Terminal declarations

Quick examples:

terminal Identifier /[A-Za-z_][A-Za-z0-9_]*/;

terminal BlockComment / \/\* ([^\*]|\*+[^\*\/])* \*+\/ /;

Syntax

Terminals are declared using the keyword terminal followed by a name, and a regular expression inside forward slashes (/).

terminal Name /regex/ terminal modifiers...;

The terminal name, like all type names in Silver, must start with a capital letter. Only standard DFA-style regular expressions are supported (e.g. no back references, lookahead, etc.)

Character classes are not currently supported, but are in the works.

Whitespace inside the regex is allowed and whitespace is presently ignored. If whitespace is desired in the regular expression it should be escaped ('\ ').

Easy terminal extension

An extension allows a terminal declaration to use single-quoted string literals (non-regexes). For example:

terminal Boolean  'bool';
terminal Multiply '*';

Terminal “attributes”

From a value of a terminal type, you can access two pseudo-attributes. The lexeme gives the string that matched the regex, and location gives the location information of where the terminal was found in the parsed file.

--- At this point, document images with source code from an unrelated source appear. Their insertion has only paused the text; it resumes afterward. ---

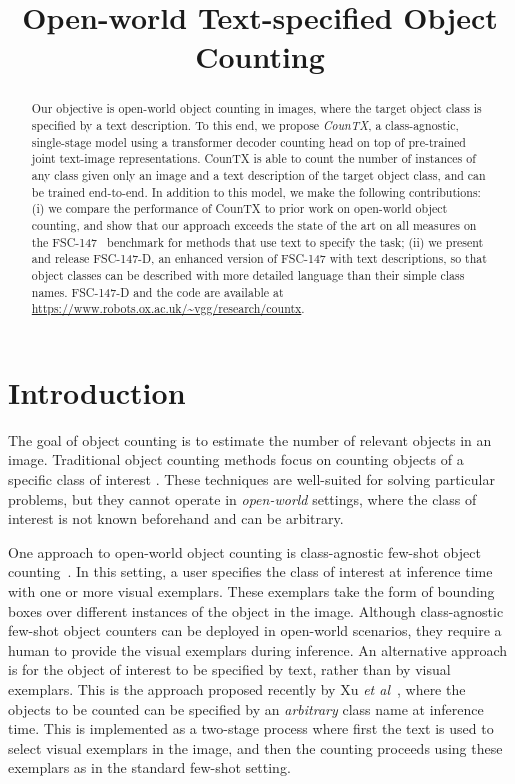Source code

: \documentclass{bmvc2k}
\title{Open-world Text-specified Object Counting}
\def\etal{\emph{et al}\bmvaOneDot}
\begin{document}
\maketitle

\begin{abstract}
Our objective is open-world object counting in images, where the target object class is specified by a text description. To this end, we propose {\em CounTX}, a class-agnostic, single-stage model using a transformer decoder counting head on top of pre-trained joint text-image representations. CounTX is able to count the number of instances of any class given only an image and a text description of the target object class, and can be trained end-to-end. 
In addition to this model, we make the following contributions: (i) we compare the performance of CounTX to prior work on open-world object counting, and show that our approach exceeds the state of the art on all measures on the FSC-147~\cite{m_Ranjan-etal-CVPR21} benchmark for methods that use text to specify the task; (ii) we present and release FSC-147-D, an enhanced version of FSC-147 with text descriptions, so that object classes can be described with more detailed language than their simple class names. FSC-147-D and the code are available at \href{https://www.robots.ox.ac.uk/~vgg/research/countx}{https://www.robots.ox.ac.uk/\textasciitilde vgg/research/countx}.



\end{abstract} 
\raggedbottom
\section{Introduction}
\label{sec:intro}
The goal of object counting is to estimate the number of relevant objects in an image. Traditional object counting methods focus on counting objects of a specific class of interest \cite{10.1007/978-3-031-19821-2_11, artetaCountingWild2016, mundhenkLargeContextualDataset2016a, doi:10.1080/21681163.2016.1149104}. These techniques are well-suited for solving particular problems, but they cannot operate in {\em open-world} settings, where the class of interest is not known beforehand and can be arbitrary.

One approach to open-world object counting is class-agnostic few-shot object counting~\cite{luClassAgnosticCounting2019, yangClassagnosticFewshotObject2021}. In this setting, a user specifies the class of interest at inference time with one or more visual exemplars. These exemplars take the form of bounding boxes over different instances of the object in the image. Although class-agnostic few-shot object counters can be deployed in open-world scenarios, they require a human to provide the visual exemplars during inference. An alternative approach is for the object of interest to be specified by text, rather than by visual exemplars. This is the approach proposed recently by Xu \etal~\cite{Xu2023ZeroshotOC}, where the objects to be counted can be specified by an \emph{arbitrary} class name at inference time. This is implemented as a two-stage process where first the text is used to select visual exemplars in the image, and then the counting proceeds using these exemplars as in the standard few-shot setting.
\end{document}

Note that for location information, line starts at 1, and column starts at 0. Different editors use different conventions… unfortunately.

Terminal Modifiers

Ignore terminals

Ignored layout terminals can be specified for an entire grammar prefixing the terminal declaration with the ignore keyword:

ignore terminal WhiteSpace /[\n\t\ ]+/;

The layout of nonterminals by default includes all ignore terminals exported by the grammar in which the nonterminal is declared.

Terminal precedence

Operator terminals can be given a parsing precedence:

terminal Plus  '+' precedence = 11;
terminal Times '*' precedence = 12;

The numbers are arbitrary, relative to each other. A higher number means “binds more tightly.”

Terminal association

The association for a terminal can also be given:

terminal Plus  '+' precedence = 11, association = left;
terminal Times '*' precedence = 12, association = left;

‘left’ and ‘right’ are valid. Absent a declaration, terminals are assumed to be non-associative.

Copper-specific modifiers

Lexer classes

Terminals can be assigned multiple lexer classes:

terminal Global 'global' lexer classes {KEYWORD};
terminal Length 'length' lexer classes {KEYWORD, BUILTIN};

Dominates/submits

Terminals can have dominates and submits lists:

terminal Identifier /[a-z]+/ submits to {KEYWORD};
terminal Redundant 'keyword' dominates {Identifier};

Each element of the list should refer either to a lexer class, or a terminal.

It’s generally preferred to do dominates/submits on the lexer class declarations than on the terminals themselves, however.

Semantic action code

Terminals can provide code to be executed when that terminal is shifted by the parser (or ignored, in the case of layout terminals.)

terminal Magic 'more magic'
action { 
  print "how does " ++ lexeme ++ " work, but magic not?";
};

Inside this action block, a couple of variables are available:

Variable Type Contents
lexeme String The string matched by the regular expression
filename String The filename given to the parser, when it was invoked. (Unless otherwise changed!)
line Integer The starting line of this terminal (begins with 1)
column Integer The starting column of this terminal (begins with 0)

In addition, the filename, line, and column variables can be assigned to in the action block, but this updates the position the next terminal will believe it starts at, not the current terminal. (This is often used to deal with CPP directives in the parser.)